Une autre proposition des partenaires sociaux semble également novatrice. Il s’agit de la mise en place d’une plateforme pluridisciplinaire dans le but de faciliter les échange entre le médecin traitant, le médecin du travail et le médecin conseil de la CPAM.
Ces échanges permettront ainsi de favoriser le repérage précoce d’un risque de désinsertion professionnelle et ainsi d’adapter les conditions de travail du salarié afin que le risque qu’il encourt ne se réalise pas (burn out, entorse de fatigue…).
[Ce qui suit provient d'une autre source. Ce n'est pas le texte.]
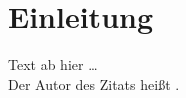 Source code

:\section{Einleitung}\label{ch:Einleitung}
Text ab hier \ldots \\
Der Autor des Zitats \cite{Papula2006} heißt \citeauthor{Papula2006}.
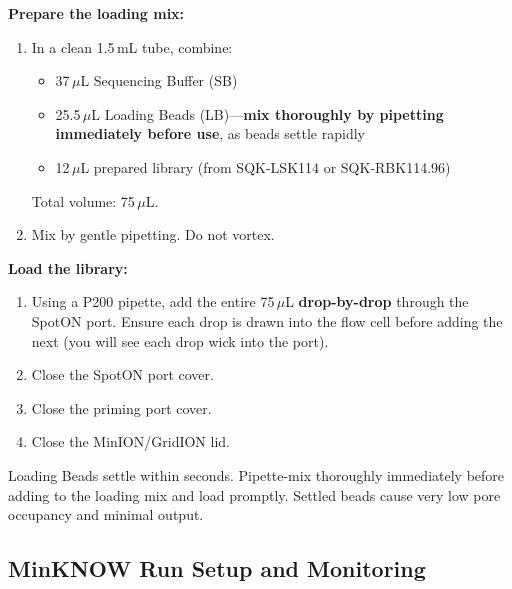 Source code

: \begin{protocolbox}[title={Protocol: Library Loading}]
\textbf{Prepare the loading mix:}
\begin{enumerate}[nosep]
  \item In a clean 1.5\,mL tube, combine:
    \begin{itemize}[nosep]
      \item 37\,$\mu$L Sequencing Buffer (SB)
      \item 25.5\,$\mu$L Loading Beads (LB)---\textbf{mix thoroughly by pipetting immediately before use}, as beads settle rapidly
      \item 12\,$\mu$L prepared library (from SQK-LSK114 or SQK-RBK114.96)
    \end{itemize}
    Total volume: 75\,$\mu$L.
  \item Mix by gentle pipetting. Do not vortex.
\end{enumerate}

\textbf{Load the library:}
\begin{enumerate}[nosep, start=3]
  \item Using a P200 pipette, add the entire 75\,$\mu$L \textbf{drop-by-drop} through the SpotON port. Ensure each drop is drawn into the flow cell before adding the next (you will see each drop wick into the port).
  \item Close the SpotON port cover.
  \item Close the priming port cover.
  \item Close the MinION/GridION lid.
\end{enumerate}
\end{protocolbox}
\begin{warningbox}[title={Loading Beads Must Be Mixed}]
Loading Beads settle within seconds. Pipette-mix thoroughly immediately before adding to the loading mix and load promptly. Settled beads cause very low pore occupancy and minimal output.
\end{warningbox}

\subsection{MinKNOW Run Setup and Monitoring}
\label{subsec:protocols:minknow}

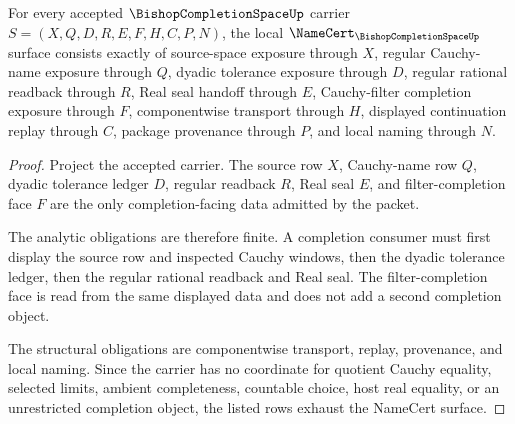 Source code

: \begin{theorem}
\label{thm:bishop-completion-space-namecert-obligations}
For every accepted $\BishopCompletionSpaceUp$ carrier $S=(X,Q,D,R,E,F,H,C,P,N)$, the local $\NameCert_{\BishopCompletionSpaceUp}$ surface consists exactly of source-space exposure through $X$, regular Cauchy-name exposure through $Q$, dyadic tolerance exposure through $D$, regular rational readback through $R$, Real seal handoff through $E$, Cauchy-filter completion exposure through $F$, componentwise transport through $H$, displayed continuation replay through $C$, package provenance through $P$, and local naming through $N$.
\end{theorem}
\begin{proof}
Project the accepted carrier. The source row $X$, Cauchy-name row $Q$, dyadic tolerance ledger $D$, regular readback $R$, Real seal $E$, and filter-completion face $F$ are the only completion-facing data admitted by the packet.

The analytic obligations are therefore finite. A completion consumer must first display the source row and inspected Cauchy windows, then the dyadic tolerance ledger, then the regular rational readback and Real seal. The filter-completion face is read from the same displayed data and does not add a second completion object.

The structural obligations are componentwise transport, replay, provenance, and local naming. Since the carrier has no coordinate for quotient Cauchy equality, selected limits, ambient completeness, countable choice, host real equality, or an unrestricted completion object, the listed rows exhaust the NameCert surface.
\end{proof}

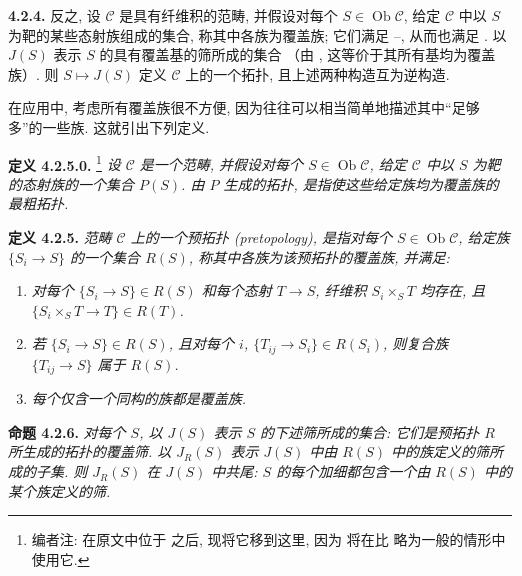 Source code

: \medskip
\noindent{}\textbf{4.2.4.}
反之, 设 \(\mathscr C\) 是具有纤维积的范畴,
并假设对每个 \(S\in\operatorname{Ob}\mathscr C\),
给定 \(\mathscr C\) 中以 \(S\) 为靶的某些态射族组成的集合,
称其中各族为覆盖族; 它们满足
--,
从而也满足 .
以 \(J(S)\) 表示 \(S\) 的具有覆盖基的筛所成的集合
（由 ,
这等价于其所有基均为覆盖族）.
则 \(S\mapsto J(S)\) 定义 \(\mathscr C\) 上的一个拓扑,
且上述两种构造互为逆构造.

在应用中, 考虑所有覆盖族很不方便,
因为往往可以相当简单地描述其中“足够多”的一些族.
这就引出下列定义.

\medskip
\noindent{}\textbf{定义 4.2.5.0.}
\footnote{编者注: 在原文中位于
 之后,
现将它移到这里, 因为 
将在比  略为一般的情形中使用它.}
\textit{设 \(\mathscr C\) 是一个范畴,
并假设对每个 \(S\in\operatorname{Ob}\mathscr C\),
给定 \(\mathscr C\) 中以 \(S\) 为靶的态射族的一个集合 \(P(S)\).
\emph{由 \(P\) 生成的拓扑}, 是指使这些给定族均为覆盖族的最粗拓扑.}

\medskip
\noindent{}\textbf{定义 4.2.5.}
\textit{范畴 \(\mathscr C\) 上的一个\emph{预拓扑 (pretopology)},
是指对每个 \(S\in\operatorname{Ob}\mathscr C\), 给定族 \(\{S_i\to S\}\)
的一个集合 \(R(S)\), 称其中各族为\emph{该预拓扑的覆盖族}, 并满足:}
\begin{enumerate}
 \item[(P 1)] \textit{对每个
 \(\{S_i\to S\}\in R(S)\) 和每个态射 \(T\to S\),
 纤维积 \(S_i\times_ST\) 均存在, 且
 \(\{S_i\times_ST\to T\}\in R(T)\).}
 \item[(P 2)] \textit{若
 \(\{S_i\to S\}\in R(S)\), 且对每个 \(i\),
 \(\{T_{ij}\to S_i\}\in R(S_i)\), 则复合族
 \(\{T_{ij}\to S\}\) 属于 \(R(S)\).}
 \item[(P 3)] \textit{每个仅含一个同构的族都是覆盖族.}
\end{enumerate}

\medskip
\noindent{}\textbf{命题 4.2.6.}
\textit{对每个 \(S\), 以 \(J(S)\) 表示 \(S\) 的下述筛所成的集合:
它们是预拓扑 \(R\) 所生成的拓扑的覆盖筛.
以 \(J_R(S)\) 表示 \(J(S)\) 中由 \(R(S)\) 中的族定义的筛所成的子集.
则 \(J_R(S)\) 在 \(J(S)\) 中共尾:
\(S\) 的每个加细都包含一个由 \(R(S)\) 中的某个族定义的筛.}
IV. L’intervention du médecin praticien correspondant.
Enfin, une meilleure prévention des risques professionnels passe également par la mise en place dune offre de SPSTI efficiente et de proximité.
En effet, force est de constater qu’en dépit d’une forte attente en matière de « prévention » de la part des employeurs et des salariés ; il existe une grande hétérogénéité des prestations rendus par les services de santé au travail.
Or, ces dernières sont primordiales pour les entreprises ne présentant aucune ressource interne en prévention (notamment les TPE et les PME).
Pour les partenaires sociaux, une modernisation de ces services s’impose afin que l’ensemble des entreprises puisse aisément en bénéficier.
Ainsi, afin de faire face à la pénurie du personnel médical et paramédical qualifié, les partenaires sociaux souhaitent permettre aux SPSTI de formaliser une offre qui s’appuie sur toutes les ressources médicales disponibles sur son périmètre d’action.
En d’autres termes, est proposé la possibilité pour le SPSTI de s’appuyer sur un réseau de médecins praticiens correspondants pour répondre aux attentes des salariés et des entreprises en matière de santé au travail, dans des limites strictement définies.
Cette nouvelle collaboration entre la médecine du travail et la médecine de ville permettrait alors de faire bénéficier à l’ensemble des salariés d’une surveillance effective, de proximité et dans le respect des délais réglementaires.